[Collected data]
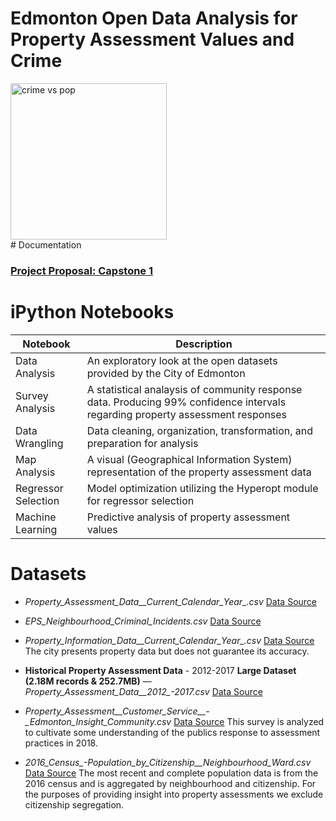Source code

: # Edmonton Open Data Analysis for Property Assessment Values and Crime
<div>
  <img src="https://s3-us-west-2.amazonaws.com/schellenbergers3bucket/crime+vs+population.png" alt="crime vs pop" height="250">
</div>
# Documentation

### [Project Proposal: Capstone 1](https://docs.google.com/document/d/1qs64wmLrV34E9YbAemrvvMxOk4ypyoNi5NLC1S6DeZQ/edit?usp=sharing)

# iPython Notebooks
Notebook | Description
-------- | -----------
Data Analysis | An exploratory look at the open datasets provided by the City of Edmonton
Survey Analysis | A statistical analaysis of community response data. Producing 99% confidence intervals regarding property assessment responses 
Data Wrangling | Data cleaning, organization, transformation, and preparation for analysis
Map Analysis | A visual (Geographical Information System) representation of the property assessment data
Regressor Selection | Model optimization utilizing the Hyperopt module for regressor selection
Machine Learning | Predictive analysis of property assessment values

# Datasets
  - *Property_Assessment_Data__Current_Calendar_Year_.csv* [Data Source](https://data.edmonton.ca/City-Administration/Property-Assessment-Data-Current-Calendar-Year-/q7d6-ambg)

  - *EPS_Neighbourhood_Criminal_Incidents.csv* [Data Source](https://dashboard.edmonton.ca/dataset/EPS-Neighbourhood-Criminal-Incidents/xthe-mnvi)

  - *Property_Information_Data__Current_Calendar_Year_.csv* [Data Source](https://data.edmonton.ca/City-Administration/Property-Information-Data-Current-Calendar-Year-/dkk9-cj3x) The city presents property data but does not guarantee its accuracy.

  - **Historical Property Assessment Data** - 2012-2017 **Large Dataset \(2.18M records & 252.7MB\)** — *Property_Assessment_Data__2012_-_2017_.csv* [Data Source](https://data.edmonton.ca/City-Administration/Property-Assessment-Data-2012-2017-/qi6a-xuwt)

  - *Property_Assessment__Customer_Service__-_Edmonton_Insight_Community.csv* [Data Source](https://data.edmonton.ca/Surveys/Property-Assessment-Customer-Service-Edmonton-Insi/x9sw-zhhj) This survey is analyzed to cultivate some understanding of the publics response to assessment practices in 2018.
  
  - *2016_Census_-_Population_by_Citizenship__Neighbourhood_Ward_.csv* [Data Source](https://data.edmonton.ca/Census/2016-Census-Population-by-Citizenship-Neighbourhoo/2g4b-ti2n) The most recent and complete population data is from the 2016 census and is aggregated by neighbourhood and citizenship. For the purposes of providing insight into property assessments we exclude citizenship segregation.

▸ **Directions for this task**
Write out the data again word for word, minus any images.

▸ **Response for this exercise**
Source code

: # Edmonton Open Data Analysis for Property Assessment Values and Crime
<div>
  <img src="https://s3-us-west-2.amazonaws.com/schellenbergers3bucket/crime+vs+population.png" alt="crime vs pop" height="250">
</div>
# Documentation

### [Project Proposal: Capstone 1](https://docs.google.com/document/d/1qs64wmLrV34E9YbAemrvvMxOk4ypyoNi5NLC1S6DeZQ/edit?usp=sharing)

# iPython Notebooks
Notebook | Description
-------- | -----------
Data Analysis | An exploratory look at the open datasets provided by the City of Edmonton
Survey Analysis | A statistical analaysis of community response data. Producing 99% confidence intervals regarding property assessment responses 
Data Wrangling | Data cleaning, organization, transformation, and preparation for analysis
Map Analysis | A visual (Geographical Information System) representation of the property assessment data
Regressor Selection | Model optimization utilizing the Hyperopt module for regressor selection
Machine Learning | Predictive analysis of property assessment values

# Datasets
  - *Property_Assessment_Data__Current_Calendar_Year_.csv* [Data Source](https://data.edmonton.ca/City-Administration/Property-Assessment-Data-Current-Calendar-Year-/q7d6-ambg)

  - *EPS_Neighbourhood_Criminal_Incidents.csv* [Data Source](https://dashboard.edmonton.ca/dataset/EPS-Neighbourhood-Criminal-Incidents/xthe-mnvi)

  - *Property_Information_Data__Current_Calendar_Year_.csv* [Data Source](https://data.edmonton.ca/City-Administration/Property-Information-Data-Current-Calendar-Year-/dkk9-cj3x) The city presents property data but does not guarantee its accuracy.

  - **Historical Property Assessment Data** - 2012-2017 **Large Dataset \(2.18M records & 252.7MB\)** — *Property_Assessment_Data__2012_-_2017_.csv* [Data Source](https://data.edmonton.ca/City-Administration/Property-Assessment-Data-2012-2017-/qi6a-xuwt)

  - *Property_Assessment__Customer_Service__-_Edmonton_Insight_Community.csv* [Data Source](https://data.edmonton.ca/Surveys/Property-Assessment-Customer-Service-Edmonton-Insi/x9sw-zhhj) This survey is analyzed to cultivate some understanding of the publics response to assessment practices in 2018.
  
  - *2016_Census_-_Population_by_Citizenship__Neighbourhood_Ward_.csv* [Data Source](https://data.edmonton.ca/Census/2016-Census-Population-by-Citizenship-Neighbourhoo/2g4b-ti2n) The most recent and complete population data is from the 2016 census and is aggregated by neighbourhood and citizenship. For the purposes of providing insight into property assessments we exclude citizenship segregation.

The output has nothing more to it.